That is correct. Many fennels are 1/4-20 UNC.

Reply to
tomcas

The ANSI Unified thread wasn't a standard until 1949. Lots of cameras before then had 1/4" tripod bushes so they must've been BSW...

Reply to
Frank Erskine

Don't let facts get in the way of a good pedantic argument Frank. As I said earlier I have lots of camera-related items that demonstrably have BSW threads, others that have UNC, and I've yet to have any problems of any sort interchanging the two.

This application is hardly heavy engineering, the thead differences are completely insignificant for photographic purposes.

Reply to
John Bean

They both have the same pitch its just a minor difference in the shape of the thread. I think UNC bolts fit into BSW holes OK but I am not so sure the reverse is true. As the cameras are BSW it works fine.

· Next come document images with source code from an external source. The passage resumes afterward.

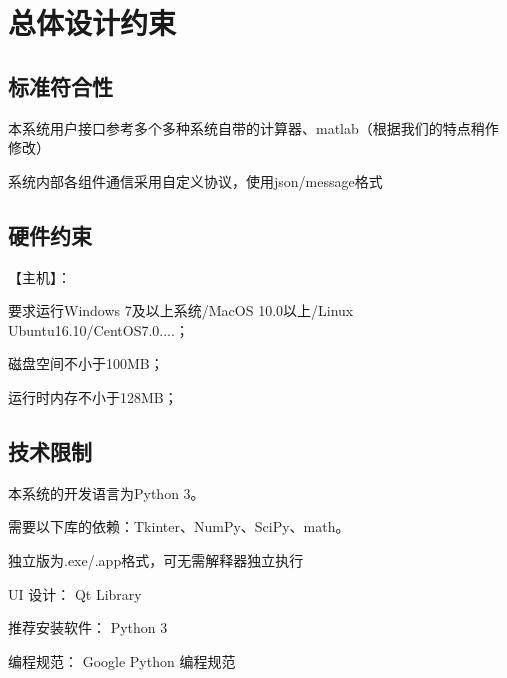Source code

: \chapter{总体设计约束}


\section{标准符合性}

本系统用户接口参考多个多种系统自带的计算器、matlab（根据我们的特点稍作修改）

系统内部各组件通信采用自定义协议，使用json/message格式

\section{硬件约束}
【主机】：

要求运行Windows 7及以上系统/MacOS 10.0以上/Linux Ubuntu16.10/CentOS7.0....；

磁盘空间不小于100MB；

运行时内存不小于128MB；\\

\section{技术限制}

本系统的开发语言为Python 3。

需要以下库的依赖：Tkinter、NumPy、SciPy、math。

独立版为.exe/.app格式，可无需解释器独立执行

UI 设计： Qt Library

推荐安装软件：       Python 3

编程规范： Google Python 编程规范\\

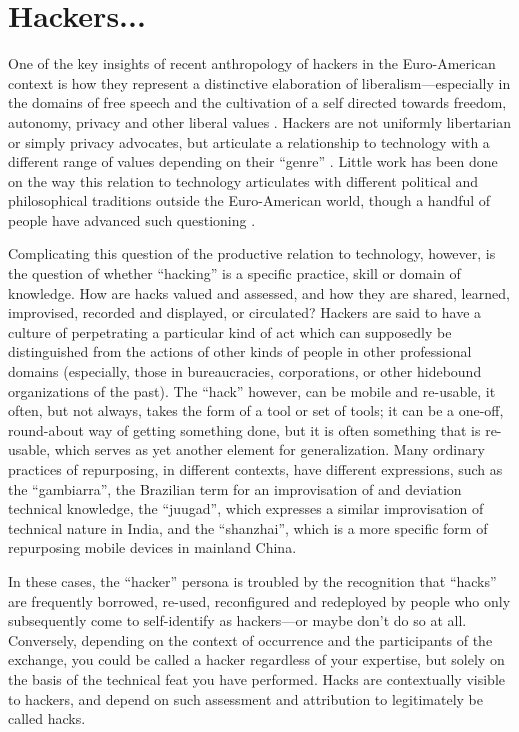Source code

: \documentclass[10pt,letter,oneside]{scrartcl}
\begin{document}
\section*{Hackers...}

One of the key insights of recent anthropology of hackers in the Euro-American
context is how they represent a distinctive elaboration of
liberalism---especially in the domains of free speech and the cultivation of a
self directed towards freedom, autonomy, privacy and other liberal
values \parencite{coleman_coding_2012,kelty_two_2008,coleman_hacker_2014}. Hackers
are not uniformly libertarian or simply privacy advocates, but articulate a
relationship to technology with a different range of values depending on their
``genre'' \parencite{coleman_hacker_2008}. Little work has been done on the way
this relation to technology articulates with different political and
philosophical traditions outside the Euro-American world, though a handful of
people have advanced such questioning
\cite{xiang_2007,takhteyev_coding_2012,chan_networking_2013}.

Complicating this question of the productive relation to technology, however, is
the question of whether ``hacking'' is a specific practice, skill or domain of
knowledge.  How are hacks valued and assessed, and how they are shared, learned,
improvised, recorded and displayed, or circulated?  Hackers are said to have a
culture of perpetrating a particular kind of act which can supposedly be
distinguished from the actions of other kinds of people in other professional
domains (especially, those in bureaucracies, corporations, or other hidebound
organizations of the past).  The ``hack'' however, can be mobile and re-usable,
it often, but not always, takes the form of a tool or set of tools; it can be a
one-off, round-about way of getting something done, but it is often something
that is re-usable, which serves as yet another element for generalization.  Many
ordinary practices of repurposing, in different contexts, have different
expressions, such as the ``gambiarra'', the Brazilian term for an improvisation
of and deviation technical knowledge, the ``juugad'', which expresses a similar
improvisation of technical nature in India, and the ``shanzhai'', which is a
more specific form of repurposing mobile devices in mainland China.


In these cases, the ``hacker'' persona is troubled by the recognition that
``hacks'' are frequently borrowed, re-used, reconfigured and redeployed by
people who only subsequently come to self-identify as hackers---or maybe
don’t do so at all.  Conversely, depending on the context of occurrence and the
participants of the exchange, you could be called a hacker regardless of your
expertise, but solely on the basis of the technical feat you have performed.
Hacks are contextually visible to hackers, and depend on such assessment and
attribution to legitimately be called hacks.
\end{document}
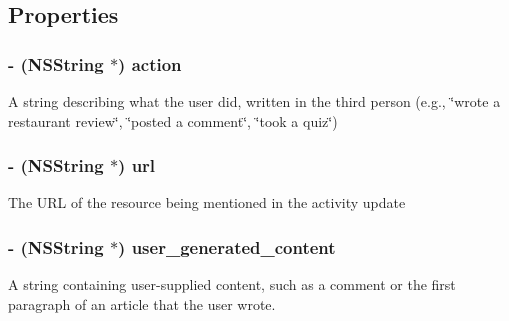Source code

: \subsection{Properties}
\hypertarget{interface_j_r_activity_object_ac7f87878433a7d69fc5c8677fc317d6a}{
\subsubsection[{action}]{\setlength{\rightskip}{0pt plus 5cm}-\/ (NSString $\ast$) action}}
\label{interface_j_r_activity_object_ac7f87878433a7d69fc5c8677fc317d6a}
A string describing what the user did, written in the third person (e.g., \char`\"{}wrote a restaurant review\char`\"{}, \char`\"{}posted a comment\char`\"{}, \char`\"{}took a quiz\char`\"{}) \hypertarget{interface_j_r_activity_object_a113d240b8b15e625fb0005fbffd00c17}{
\subsubsection[{url}]{\setlength{\rightskip}{0pt plus 5cm}-\/ (NSString $\ast$) url}}
\label{interface_j_r_activity_object_a113d240b8b15e625fb0005fbffd00c17}
The URL of the resource being mentioned in the activity update \hypertarget{interface_j_r_activity_object_a965d03730324bcda4374450ad648505b}{
\subsubsection[{user\_\-generated\_\-content}]{\setlength{\rightskip}{0pt plus 5cm}-\/ (NSString $\ast$) user\_\-generated\_\-content}}
\label{interface_j_r_activity_object_a965d03730324bcda4374450ad648505b}
A string containing user-\/supplied content, such as a comment or the first paragraph of an article that the user wrote.

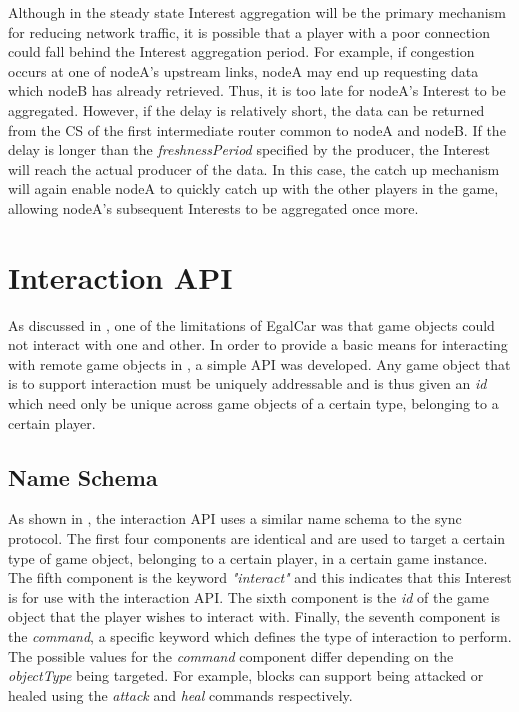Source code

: Although in the steady state Interest aggregation will be the primary mechanism for reducing network traffic, it is possible that a player with a poor connection could fall behind the Interest aggregation period. For example, if congestion occurs at one of nodeA's upstream links, nodeA may end up requesting data which nodeB has already retrieved. Thus, it is too late for nodeA's Interest to be aggregated. However, if the delay is relatively short, the data can be returned from the CS of the first intermediate router common to nodeA and nodeB. If the delay is longer than the \textit{freshnessPeriod} specified by the producer, the Interest will reach the actual producer of the data. In this case, the catch up mechanism will again enable nodeA to quickly catch up with the other players in the game, allowing nodeA's subsequent Interests to be aggregated once more.




\section{\game{} Interaction API}\label{sec:des:interaction}
As discussed in , one of the limitations of EgalCar was that game objects could not interact with one and other. In order to provide a basic means for interacting with remote game objects in \game{}, a simple API was developed. Any game object that is to support interaction must be uniquely addressable and is thus given an \textit{id} which need only be unique across game objects of a certain type, belonging to a certain player.


\subsection{Name Schema}
As shown in , the interaction API uses a similar name schema to the sync protocol. The first four components are identical and are used to target a certain type of game object, belonging to a certain player, in a certain game instance. The fifth component is the keyword \textit{"interact"} and this indicates that this Interest is for use with the interaction API. The sixth component is the \textit{id} of the game object that the player wishes to interact with. Finally, the seventh component is the \textit{command}, a specific keyword which defines the type of interaction to perform. The possible values for the \textit{command} component differ depending on the \textit{objectType} being targeted. For example, blocks can support being attacked or healed using the \textit{attack} and \textit{heal} commands respectively.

As you say you aren't going to over tighten a 1/4" bolt using you fingers so its pretty much academic for a tripod on a normal camera. (That's not to say you can't damage a plastic tripod bush or even a metal one by putting in a bolt that too long.)

Reply to
dennis

It is true.

I very much doubt that. Old cameras certainly are if they were made before UNC existed, but I'd be surprised if modern ones are BSW. Surely the camera thread and tripod thread are intended to be the same?

Exactly my point.

Of course length matters, but that's another topic altogether :-)

Reply to
John Bean

Unified is based on American threads - so UNC basically American Coarse. Although there are differences explained earlier.

But why do you think older camera accessories would use a UK thread? The UK wasn't the major maker of cameras, etc.

Reply to
Dave Plowman (News)

Because your assumtion is wrong, leading to:

  1. Because the Whitworth thread was the first standard thread in the world[1].
  2. Because English camera makers started to use it almost immediately[2] and other European makers followed.

Notes: [1] First proposed as a standard by Joseph Whitworth in

1841. [2] Example: P. Meagher, London had 3/8W tripod mounts on their "Tailboard" cameras certainly by 1874, perhaps earlier.